June 17th, 2007 · 2 Comments · Blogging, Blogging Basics, Guest Post

Computers were developed in the Western nations and as a consequence English automatically became the language of communication in that field. Since the permeation of the computers was low in non English countries, and since most computer users in those countries were comfortable with English, no effort was made to adapt the usage into other languages. Things changed, however, with the cheapening of the personal computers, coupled with the arrival of the net.

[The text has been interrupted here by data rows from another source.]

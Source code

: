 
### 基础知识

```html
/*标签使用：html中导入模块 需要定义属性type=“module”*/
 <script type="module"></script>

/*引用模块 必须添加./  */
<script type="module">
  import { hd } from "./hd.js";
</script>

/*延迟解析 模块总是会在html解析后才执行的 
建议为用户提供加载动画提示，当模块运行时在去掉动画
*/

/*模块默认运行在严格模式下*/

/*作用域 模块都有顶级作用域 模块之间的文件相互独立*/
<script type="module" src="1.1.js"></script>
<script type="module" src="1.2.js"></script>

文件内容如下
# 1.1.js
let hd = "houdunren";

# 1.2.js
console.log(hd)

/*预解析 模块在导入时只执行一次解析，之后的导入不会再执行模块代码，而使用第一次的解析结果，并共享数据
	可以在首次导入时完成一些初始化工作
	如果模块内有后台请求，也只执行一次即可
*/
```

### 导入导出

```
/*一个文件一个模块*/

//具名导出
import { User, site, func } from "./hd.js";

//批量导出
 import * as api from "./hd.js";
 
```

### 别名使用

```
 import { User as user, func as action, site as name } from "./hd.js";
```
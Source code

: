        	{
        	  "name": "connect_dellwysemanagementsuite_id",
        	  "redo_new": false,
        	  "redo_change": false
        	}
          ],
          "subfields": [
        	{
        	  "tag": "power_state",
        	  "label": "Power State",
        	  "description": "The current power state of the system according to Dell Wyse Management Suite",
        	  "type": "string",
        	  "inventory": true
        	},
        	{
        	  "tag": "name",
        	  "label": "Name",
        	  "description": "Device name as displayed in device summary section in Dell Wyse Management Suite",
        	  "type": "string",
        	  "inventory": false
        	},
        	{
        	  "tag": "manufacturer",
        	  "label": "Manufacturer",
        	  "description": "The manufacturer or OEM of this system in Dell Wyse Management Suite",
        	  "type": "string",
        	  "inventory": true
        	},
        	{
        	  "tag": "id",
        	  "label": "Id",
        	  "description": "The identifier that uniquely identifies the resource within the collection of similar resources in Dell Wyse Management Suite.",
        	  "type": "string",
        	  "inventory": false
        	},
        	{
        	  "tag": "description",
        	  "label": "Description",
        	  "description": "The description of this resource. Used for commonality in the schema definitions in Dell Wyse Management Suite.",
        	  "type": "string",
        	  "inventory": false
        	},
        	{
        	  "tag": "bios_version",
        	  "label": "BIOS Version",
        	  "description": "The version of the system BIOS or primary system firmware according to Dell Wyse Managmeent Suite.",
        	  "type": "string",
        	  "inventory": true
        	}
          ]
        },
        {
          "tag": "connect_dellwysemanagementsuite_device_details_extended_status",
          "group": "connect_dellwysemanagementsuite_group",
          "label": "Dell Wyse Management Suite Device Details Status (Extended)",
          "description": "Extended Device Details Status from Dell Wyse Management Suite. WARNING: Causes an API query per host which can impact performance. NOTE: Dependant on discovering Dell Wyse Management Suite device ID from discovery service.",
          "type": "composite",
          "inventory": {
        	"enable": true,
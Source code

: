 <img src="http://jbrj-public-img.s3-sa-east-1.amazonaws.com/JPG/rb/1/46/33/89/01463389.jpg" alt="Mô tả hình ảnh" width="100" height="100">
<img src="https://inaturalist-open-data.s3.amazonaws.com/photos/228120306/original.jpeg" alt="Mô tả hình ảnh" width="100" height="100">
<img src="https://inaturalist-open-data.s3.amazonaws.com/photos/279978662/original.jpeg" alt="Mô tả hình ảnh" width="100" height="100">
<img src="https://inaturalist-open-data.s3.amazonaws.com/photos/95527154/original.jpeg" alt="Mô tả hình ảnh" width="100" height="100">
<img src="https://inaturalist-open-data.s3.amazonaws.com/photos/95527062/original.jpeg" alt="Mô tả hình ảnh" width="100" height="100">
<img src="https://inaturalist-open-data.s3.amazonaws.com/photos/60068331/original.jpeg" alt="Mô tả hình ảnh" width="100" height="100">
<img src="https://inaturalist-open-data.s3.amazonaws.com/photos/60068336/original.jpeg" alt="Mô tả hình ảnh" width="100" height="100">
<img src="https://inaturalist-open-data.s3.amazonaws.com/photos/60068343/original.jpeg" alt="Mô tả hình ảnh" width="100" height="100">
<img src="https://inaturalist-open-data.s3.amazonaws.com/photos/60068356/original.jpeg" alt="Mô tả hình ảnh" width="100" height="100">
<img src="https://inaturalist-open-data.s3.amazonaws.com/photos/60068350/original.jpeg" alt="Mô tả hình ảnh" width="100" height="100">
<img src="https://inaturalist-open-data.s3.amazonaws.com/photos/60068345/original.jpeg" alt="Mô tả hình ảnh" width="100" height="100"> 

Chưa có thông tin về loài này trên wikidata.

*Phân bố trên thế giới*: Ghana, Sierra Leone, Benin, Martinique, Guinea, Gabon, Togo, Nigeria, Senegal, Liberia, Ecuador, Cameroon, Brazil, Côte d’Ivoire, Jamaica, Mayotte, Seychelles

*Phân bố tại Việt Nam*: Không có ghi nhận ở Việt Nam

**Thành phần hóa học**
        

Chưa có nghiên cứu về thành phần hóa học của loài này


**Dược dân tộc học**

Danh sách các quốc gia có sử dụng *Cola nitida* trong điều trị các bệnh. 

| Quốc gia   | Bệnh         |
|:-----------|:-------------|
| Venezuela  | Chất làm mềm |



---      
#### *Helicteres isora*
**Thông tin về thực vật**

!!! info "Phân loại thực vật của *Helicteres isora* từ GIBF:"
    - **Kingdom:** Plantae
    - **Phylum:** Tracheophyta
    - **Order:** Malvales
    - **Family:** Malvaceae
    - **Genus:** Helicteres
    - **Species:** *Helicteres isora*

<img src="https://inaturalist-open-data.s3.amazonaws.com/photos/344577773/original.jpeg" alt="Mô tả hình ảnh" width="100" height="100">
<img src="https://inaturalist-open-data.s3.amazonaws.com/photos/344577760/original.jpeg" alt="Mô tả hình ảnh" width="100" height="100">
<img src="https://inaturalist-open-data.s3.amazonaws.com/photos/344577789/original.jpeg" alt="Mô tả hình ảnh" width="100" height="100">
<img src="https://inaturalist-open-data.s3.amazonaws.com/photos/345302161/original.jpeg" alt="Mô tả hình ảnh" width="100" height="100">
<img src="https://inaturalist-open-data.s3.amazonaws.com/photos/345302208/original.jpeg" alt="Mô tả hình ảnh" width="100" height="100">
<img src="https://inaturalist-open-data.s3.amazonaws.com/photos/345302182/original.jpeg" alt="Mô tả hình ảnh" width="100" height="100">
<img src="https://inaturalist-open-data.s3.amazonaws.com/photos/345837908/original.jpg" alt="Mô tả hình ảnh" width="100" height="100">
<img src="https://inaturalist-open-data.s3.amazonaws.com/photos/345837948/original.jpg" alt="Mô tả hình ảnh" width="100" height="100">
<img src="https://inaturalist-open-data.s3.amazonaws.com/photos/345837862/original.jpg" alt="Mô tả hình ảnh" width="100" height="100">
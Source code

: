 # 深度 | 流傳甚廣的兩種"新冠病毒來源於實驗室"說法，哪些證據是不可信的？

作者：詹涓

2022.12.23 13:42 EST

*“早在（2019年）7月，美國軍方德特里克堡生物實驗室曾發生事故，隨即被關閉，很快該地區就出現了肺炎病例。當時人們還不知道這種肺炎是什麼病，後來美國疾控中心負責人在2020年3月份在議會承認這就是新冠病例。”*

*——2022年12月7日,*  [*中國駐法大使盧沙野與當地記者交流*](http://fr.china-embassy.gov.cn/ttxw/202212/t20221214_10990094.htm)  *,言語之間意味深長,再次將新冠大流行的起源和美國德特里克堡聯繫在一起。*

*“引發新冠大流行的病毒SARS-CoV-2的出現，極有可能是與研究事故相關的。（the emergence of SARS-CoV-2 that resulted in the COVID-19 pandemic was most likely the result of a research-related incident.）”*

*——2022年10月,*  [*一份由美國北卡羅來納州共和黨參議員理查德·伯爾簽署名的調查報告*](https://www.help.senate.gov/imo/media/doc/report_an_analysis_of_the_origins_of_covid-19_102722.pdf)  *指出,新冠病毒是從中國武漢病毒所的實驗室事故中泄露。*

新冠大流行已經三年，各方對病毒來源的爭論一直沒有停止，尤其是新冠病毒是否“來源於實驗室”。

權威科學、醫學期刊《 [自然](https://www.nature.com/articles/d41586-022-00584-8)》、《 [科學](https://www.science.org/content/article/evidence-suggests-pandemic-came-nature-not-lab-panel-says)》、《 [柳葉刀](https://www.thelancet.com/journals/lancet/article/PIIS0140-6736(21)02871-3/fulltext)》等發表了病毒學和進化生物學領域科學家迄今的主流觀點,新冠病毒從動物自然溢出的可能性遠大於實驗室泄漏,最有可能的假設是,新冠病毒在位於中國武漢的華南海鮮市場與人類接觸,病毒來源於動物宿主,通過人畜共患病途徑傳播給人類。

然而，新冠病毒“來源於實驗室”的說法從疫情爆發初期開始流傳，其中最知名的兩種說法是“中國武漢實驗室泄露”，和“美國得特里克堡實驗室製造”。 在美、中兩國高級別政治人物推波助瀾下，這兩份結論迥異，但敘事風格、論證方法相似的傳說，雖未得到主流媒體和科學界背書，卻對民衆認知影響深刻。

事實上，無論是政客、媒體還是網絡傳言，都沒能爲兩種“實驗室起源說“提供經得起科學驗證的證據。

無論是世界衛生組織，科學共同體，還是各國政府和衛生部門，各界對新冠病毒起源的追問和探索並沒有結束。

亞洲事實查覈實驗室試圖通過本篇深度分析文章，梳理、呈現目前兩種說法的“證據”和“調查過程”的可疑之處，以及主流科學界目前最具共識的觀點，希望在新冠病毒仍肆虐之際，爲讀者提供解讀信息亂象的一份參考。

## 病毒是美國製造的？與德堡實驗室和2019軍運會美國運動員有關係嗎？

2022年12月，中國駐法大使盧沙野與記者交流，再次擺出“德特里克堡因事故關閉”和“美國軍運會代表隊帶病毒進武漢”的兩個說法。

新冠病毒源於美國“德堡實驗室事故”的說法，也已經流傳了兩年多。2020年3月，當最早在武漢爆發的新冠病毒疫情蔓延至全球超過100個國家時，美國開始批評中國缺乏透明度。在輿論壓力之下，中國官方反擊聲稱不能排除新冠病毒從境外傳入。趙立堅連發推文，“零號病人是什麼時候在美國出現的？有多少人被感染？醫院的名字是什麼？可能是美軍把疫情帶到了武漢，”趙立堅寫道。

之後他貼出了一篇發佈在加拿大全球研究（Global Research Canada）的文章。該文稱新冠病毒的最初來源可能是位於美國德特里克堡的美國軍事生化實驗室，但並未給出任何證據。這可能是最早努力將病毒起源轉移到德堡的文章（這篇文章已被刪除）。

What was once confined to clean-rooms in Universities are now part of a large number of study (and even bed) rooms. With that increased access has also come an increased number of people who wish to use the computer and the net without the same access to the English language which was presumed a must till a few years ago. Here we face the main problem

At the time that English was sufficient, all the English letters, numerals, and a liberal number of other language-related symbols were coded into the computer using what is known as the ASCII (the meaning of which will not add anything this communication, so I leave it as an abbreviation). However, once all the possible codes were filled up in ASCII slots, there was no place for non English languages, which needed thousands more slots to fill up their alphabets and their combinations (which in almost all non English languages are more numerous than the original alphabets).

Creative computer programmers solved the problem by developing software which simply replaced the English ASCII when a non English language was used. But the problem was, there were too many creative people and none of them had the desire to consult each other or share their code with each other. Thus if ten people developed software to handle a given non English language, they came up with ten different (read, incompatible) systems. Each system could read what was typed by it, but jumbled what others did in the same language. This is the reason why web-development or blogging in non English languages became difficult.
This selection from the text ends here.